Çevre ihlalini ortaya çıkaran durumdan etkilenen tarafları doğru tespit etmek, hem açılacak olan davalarda davanın taraflarının kimler olduğunun belirlenmesi için önemli hem de ihlale karşı yürütülecek diğer savunuculuk yöntemlerinin (ihale karşı kampanyaların örgütlenmesi, kamuoyu oluşturma çalışmaları, vs.), kimlerle birlikte kime karşı yürütüleceğinin belirlenmesi açısından önemli.
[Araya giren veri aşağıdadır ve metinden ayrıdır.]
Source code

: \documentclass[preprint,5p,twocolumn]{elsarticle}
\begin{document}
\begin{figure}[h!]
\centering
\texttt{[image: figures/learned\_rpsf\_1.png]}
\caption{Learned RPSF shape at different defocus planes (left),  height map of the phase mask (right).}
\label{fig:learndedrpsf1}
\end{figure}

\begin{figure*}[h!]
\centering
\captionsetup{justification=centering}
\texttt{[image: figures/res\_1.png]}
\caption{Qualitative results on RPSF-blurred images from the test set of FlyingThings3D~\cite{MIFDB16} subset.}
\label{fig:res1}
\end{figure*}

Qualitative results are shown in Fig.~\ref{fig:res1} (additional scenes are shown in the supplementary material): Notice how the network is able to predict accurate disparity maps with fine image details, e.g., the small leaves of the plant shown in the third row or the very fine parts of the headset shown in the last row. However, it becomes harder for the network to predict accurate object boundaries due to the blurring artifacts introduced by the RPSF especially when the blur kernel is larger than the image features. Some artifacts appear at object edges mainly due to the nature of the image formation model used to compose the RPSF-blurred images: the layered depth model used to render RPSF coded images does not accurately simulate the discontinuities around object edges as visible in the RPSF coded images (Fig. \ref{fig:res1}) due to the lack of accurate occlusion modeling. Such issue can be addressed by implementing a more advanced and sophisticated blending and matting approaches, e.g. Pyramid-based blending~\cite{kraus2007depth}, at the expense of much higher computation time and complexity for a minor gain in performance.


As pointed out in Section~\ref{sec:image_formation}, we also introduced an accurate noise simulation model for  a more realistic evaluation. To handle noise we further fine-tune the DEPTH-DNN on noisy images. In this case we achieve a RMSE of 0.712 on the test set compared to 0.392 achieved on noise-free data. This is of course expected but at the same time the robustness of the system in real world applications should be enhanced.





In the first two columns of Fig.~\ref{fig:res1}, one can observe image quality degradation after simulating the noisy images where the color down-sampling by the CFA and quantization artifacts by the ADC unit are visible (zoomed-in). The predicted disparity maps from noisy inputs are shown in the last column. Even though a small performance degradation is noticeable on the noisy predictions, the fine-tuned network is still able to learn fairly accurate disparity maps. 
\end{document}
Menfaati olanlar kimler sorusuna verilecek cevap; mücadelenin nasıl bir kızgınlık/yoğunluk içinde olacağım da belirleyecek. Bununla birlikte, ilk bakışta bazı grupların ihlalden menfaati olduğu gözükse de bu görünüşün her zaman doğru olmadığı akıldan çıkarılmamalı. Özellikle maden arama sahalarında, santral inşaatı alanlarında yaşayan kimi köylülerin, ihlale yol açan iş sahalarında kendilerine iş verilme vaadi sonucu yaşanılan ihlallere sessiz kaldığı bilinmekte. Bu gibi kişiler, ilk bakışta ihlalden menfaat sağlayan grup içinde yer almakta ise de aslında yaşam alanlarının yok edilecek olması nedeniyle, çevresel tahribattan en çok mağdur olacak kesim arasında. Bu gruba doğru yöntemlerle yaklaşıp, savunuculuk mücadelesinde doğru alana çekmek oldukça önemli.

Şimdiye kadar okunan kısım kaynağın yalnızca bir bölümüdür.